For the following reasons, the Tribunal has concluded that the decision to cancel the applicant’s visa should be affirmed.
PRELIMINARY MATTERS
At the commencement of the hearing, the applicant indicated that he did not know about the hearing on 11 August 2021. However, the Tribunal explained to the applicant that on 27 July 2021 the Tribunal had sent the applicant a hearing invitation by email. The applicant then said he had not checked his email. The Tribunal discussed this issue with the applicant. The Tribunal put to the applicant that, in addition to the email, the Tribunal had also sent two SMS messages to the applicant in respect to the hearing – one on 4 August 2021 and the other on 10 August 2021. The applicant indicated that he had not paid his paid his phone bill and could not send SMS messages, and he did not have access to Wi-Fi at his home. However, the applicant indicated he did receive the SMS messages. Accordingly, the Tribunal does not accept the applicant’s claim that he did not know about the hearing on 11 August 2021.
CONSIDERATION OF CLAIMS AND EVIDENCE
The issue in the present case is whether the applicant, as the holder of a student visa, has breached condition 8202 of Schedule 8 to the Migration Regulations 1994 (Cth) (the Regulations). If the applicant has breached that condition, under s 116(1) of the Act, the visa may be cancelled.
Did the applicant comply with Condition 8202?
Condition 8202, as it applies in this case, is set out in the attachment to this decision. Relevantly, it requires that the applicant:
·be enrolled in a full time registered course: 8202(2)(a)
·maintain enrolment in a registered course that will provide a qualification from the Australian Qualification Framework that is at the same level as, or at a higher level than, the course in relation to which the visa was granted: 8202(2)(b)
·has not been certified by his or her education provider, as not achieving satisfactory course progress as specified: 8202(2)(c)(i), and
·has not been certified by his or her education provider, as not achieving satisfactory course attendance as specified: 8202(2)(c)(ii).
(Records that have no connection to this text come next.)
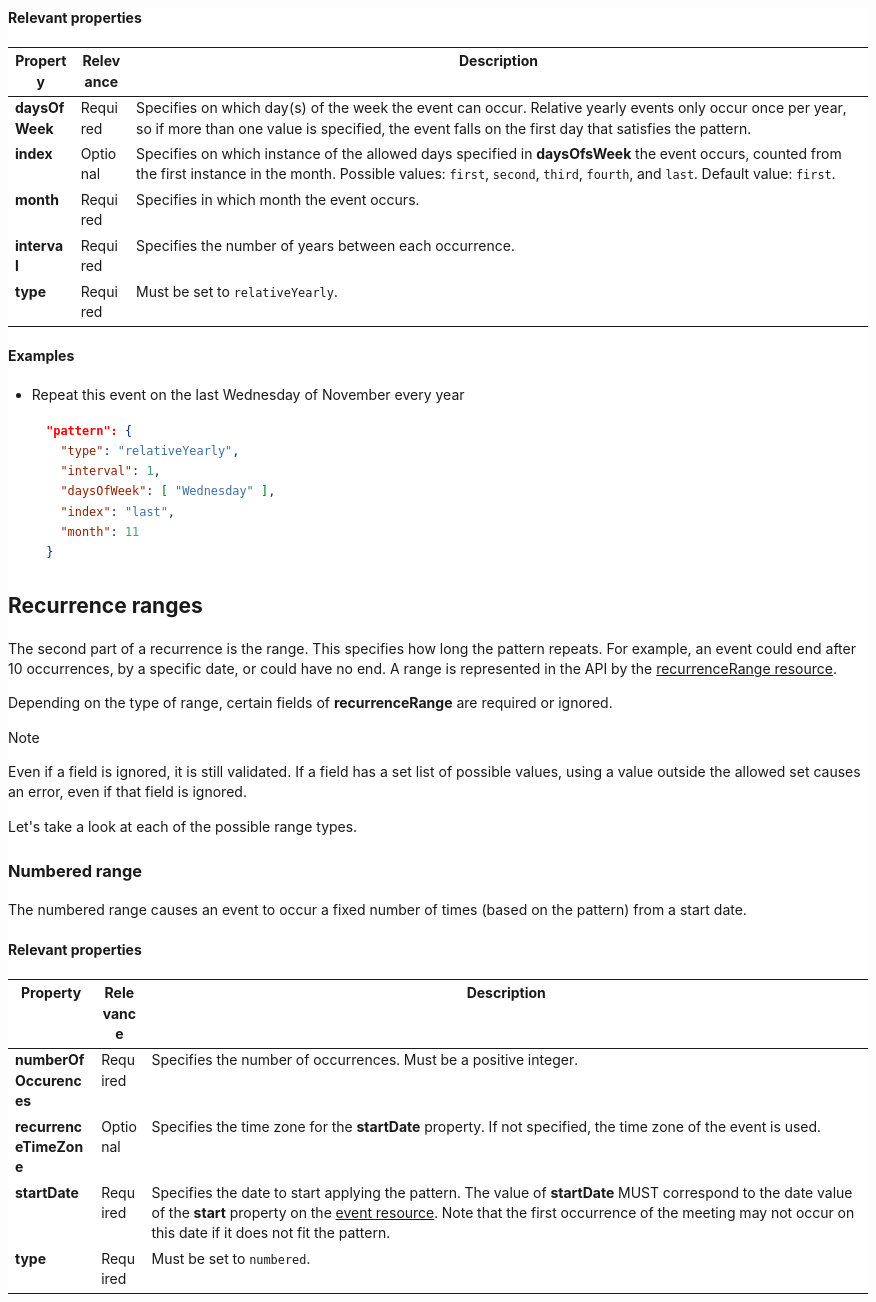 #### Relevant properties

| Property | Relevance | Description |
|----------|-----------|-------------|
| **daysOfWeek** | Required | Specifies on which day(s) of the week the event can occur. Relative yearly events only occur once per year, so if more than one value is specified, the event falls on the first day that satisfies the pattern. |
| **index** | Optional | Specifies on which instance of the allowed days specified in **daysOfsWeek** the event occurs, counted from the first instance in the month. Possible values: `first`, `second`, `third`, `fourth`, and `last`. Default value: `first`. |
| **month** | Required | Specifies in which month the event occurs. |
| **interval** | Required | Specifies the number of years between each occurrence. |
| **type** | Required | Must be set to `relativeYearly`. |

#### Examples

- Repeat this event on the last Wednesday of November every year

  ```json
    "pattern": {
      "type": "relativeYearly",
      "interval": 1,
      "daysOfWeek": [ "Wednesday" ],
      "index": "last",
      "month": 11
    }
  ```

## Recurrence ranges

The second part of a recurrence is the range. This specifies how long the pattern repeats. For example, an event could end after 10 occurrences, by a specific date, or could have no end. A range is represented in the API by the [recurrenceRange resource](/graph/api/resources/recurrencepattern?view=graph-rest-1.0).

Depending on the type of range, certain fields of **recurrenceRange** are required or ignored.

> [!NOTE]
> Even if a field is ignored, it is still validated. If a field has a set list of possible values, using a value outside the allowed set causes an error, even if that field is ignored.

Let's take a look at each of the possible range types.

### Numbered range

The numbered range causes an event to occur a fixed number of times (based on the pattern) from a start date.

#### Relevant properties

| Property | Relevance | Description |
|----------|-----------|-------------|
| **numberOfOccurences** | Required | Specifies the number of occurrences. Must be a positive integer. |
| **recurrenceTimeZone** | Optional | Specifies the time zone for the **startDate** property. If not specified, the time zone of the event is used. |
| **startDate** | Required | Specifies the date to start applying the pattern. The value of **startDate** MUST correspond to the date value of the **start** property on the [event resource](/graph/api/resources/event?view=graph-rest-1.0). Note that the first occurrence of the meeting may not occur on this date if it does not fit the pattern. |
| **type** | Required | Must be set to `numbered`. |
The applicant has provided to the Tribunal a copy of the delegate’s decision record dated 11 February 2020. The Tribunal has considered the delegate’s decision record.
The Tribunal asked the applicant whether all of the information in the decision record was correct. In response, the applicant indicated that all of the information in the decision record was correct.
The Tribunal put to the applicant that the information from the decision record indicated that the applicant had not been enrolled in a registered course of study since 27 November 2018, and therefore the applicant had not complied with condition 8202 of his visa. In response, the applicant said “that’s true.” The Tribunal put to the applicant that it may find that there were grounds to cancel the applicant’s visa under s116(1)(b) of the Act because it appeared that he had not complied with condition 8202 because he had not remained enrolled in a registered course of study since 27 November 2018. In response, the applicant said “it’s true.”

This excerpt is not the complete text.